И я поднимаюсь с пола, я поднимаю голову с его колен и сажусь перед ним, скрестив ноги.
— Нет, Максим, это мне жаль. Ты никогда не рассказывал, откуда в тебе столько печали… но я догадалась.
Он смотрит молча, он слушает.
— Я тебя создала, чтобы было с кем боль разделить, да? Пополам? Вдвоём ведь всё проще. Так всё началось, да? Это потом всё стало сложнее, а начиналось ведь именно так.
— Да, — и он, словно храбрясь, сжимает и разжимает кулаки, а потом быстро произносит: — Только мы твою боль не пополам делим. Я беру на себя всё. Я не могу допустить, чтобы ты тащила хотя бы половину этого груза.
— Так… отчего же мне тогда плохо? Отчего же мне без тебя так плохо?!
— Я не знаю. Я не понимаю, что происходит. Я правда стараюсь тебе помочь изо всех сил. Но, кажется, этого мало.
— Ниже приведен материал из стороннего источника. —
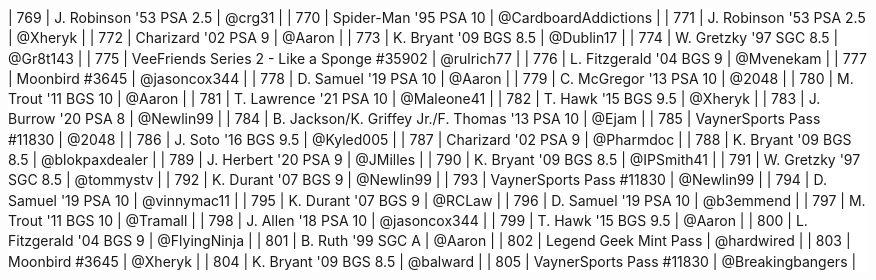 | 769 | J. Robinson &#039;53 PSA 2.5 | \@crg31 |
| 770 | Spider-Man &#039;95 PSA 10 | \@CardboardAddictions |
| 771 | J. Robinson &#039;53 PSA 2.5 | \@Xheryk |
| 772 | Charizard &#039;02 PSA 9 | \@Aaron |
| 773 | K. Bryant &#039;09 BGS 8.5 | \@Dublin17 |
| 774 | W. Gretzky &#039;97 SGC 8.5 | \@Gr8t143 |
| 775 | VeeFriends Series 2 - Like a Sponge #35902 | \@rulrich77 |
| 776 | L. Fitzgerald &#039;04 BGS 9 | \@Mvenekam |
| 777 | Moonbird #3645 | \@jasoncox344 |
| 778 | D. Samuel &#039;19 PSA 10 | \@Aaron |
| 779 | C. McGregor &#039;13 PSA 10 | \@2048 |
| 780 | M. Trout &#039;11 BGS 10 | \@Aaron |
| 781 | T. Lawrence &#039;21 PSA 10 | \@Maleone41 |
| 782 | T. Hawk &#039;15 BGS 9.5 | \@Xheryk |
| 783 | J. Burrow &#039;20 PSA 8 | \@Newlin99 |
| 784 | B. Jackson/K. Griffey Jr./F. Thomas &#039;13 PSA 10 | \@Ejam |
| 785 | VaynerSports Pass #11830 | \@2048 |
| 786 | J. Soto &#039;16 BGS 9.5 | \@Kyled005 |
| 787 | Charizard &#039;02 PSA 9 | \@Pharmdoc |
| 788 | K. Bryant &#039;09 BGS 8.5 | \@blokpaxdealer |
| 789 | J. Herbert &#039;20 PSA 9 | \@JMilles |
| 790 | K. Bryant &#039;09 BGS 8.5 | \@IPSmith41 |
| 791 | W. Gretzky &#039;97 SGC 8.5 | \@tommystv |
| 792 | K. Durant &#039;07 BGS 9 | \@Newlin99 |
| 793 | VaynerSports Pass #11830 | \@Newlin99 |
| 794 | D. Samuel &#039;19 PSA 10 | \@vinnymac11 |
| 795 | K. Durant &#039;07 BGS 9 | \@RCLaw |
| 796 | D. Samuel &#039;19 PSA 10 | \@b3emmend |
| 797 | M. Trout &#039;11 BGS 10 | \@Tramall |
| 798 | J. Allen &#039;18 PSA 10 | \@jasoncox344 |
| 799 | T. Hawk &#039;15 BGS 9.5 | \@Aaron |
| 800 | L. Fitzgerald &#039;04 BGS 9 | \@FlyingNinja |
| 801 | B. Ruth &#039;99 SGC A | \@Aaron |
| 802 | Legend Geek Mint Pass | \@hardwired |
| 803 | Moonbird #3645 | \@Xheryk |
| 804 | K. Bryant &#039;09 BGS 8.5 | \@balward |
| 805 | VaynerSports Pass #11830 | \@Breakingbangers |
— Наверное мне больно оттого, что из-за меня теперь страдает кто-то ещё. Не только я. Страдать должна только я, — и по моим щекам уже текут слёзы. — Только я должна страдать! Я так хочу, чтобы каждый был счастлив. Я хочу, чтобы ты был счастлив! Даже если никто, кроме меня, о тебе не знает. Я так хотела бы взять на себя боль каждого. Пускай я стану одной кровоточащей раной, но только другим пусть будет легче. И, чёрт, чёрт, я не понимаю. Я ничего не понимаю. Почему так плохо? Почему так грустно? Почему, если ты должен был меня спасать, я не чувствую себя спасённой? Или героям помощь не нужна? Или все решили, что это справедливо, позволить кому-то одному нести на себе всю вину? Мои плечи малы для тоски всего человечества. И…
И он меня обнимает, а я замолкаю, начиная плакать всё сильнее и сильнее. Цокольный этаж моей души уже затопило. И слёзы такие солёные, глаза невозможно открыть, а внутри такая пустота, такая пустота, которая кажется идеальным местом для бед, горя, ненависти и печали всего человечества. Этой пустоты хватит, даже место останется. Для будущих поколений.
Стоит открыть глаза, стоит открыть глаза, и ничего уже нет. Есть ноутбук, есть моя комната, я есть, а ничего н, а с т о я щ е г о нет. В этом мире просто не может быть ничего настоящего. Так это я чувствую сейчас. А за окном снова идёт снег.
Остаётся закрыть ноутбук и вернуться в постель. Я скручиваюсь клубочком и кладу голову на ноги Лапки. И от этого она просыпается.
— Ты выглядишь расстроенной.
— Не в бровь, а в глаз попала, — и чтобы скрыть всю боль, я вспоминаю, как смеялись мы вчера, когда проходили тест на сексуальную ориентацию, и добавляю: — гетероподруга.
— Гетероподруги! — и мы даём друг другу пять. Вчера весь вечер за таким вот странным ритуалом провели, и нам было вполне себе весело.
— Полежим ещё немного? — и я растягиваюсь на кровати.
«Апрель не был счастливым. Хорошо, что эта глава закончилась, — проносится в моей тяжёлой, уставшей голове, — в мае всё снова будет хорошо. Это же именно в мае, именно в мае нет места несчастным».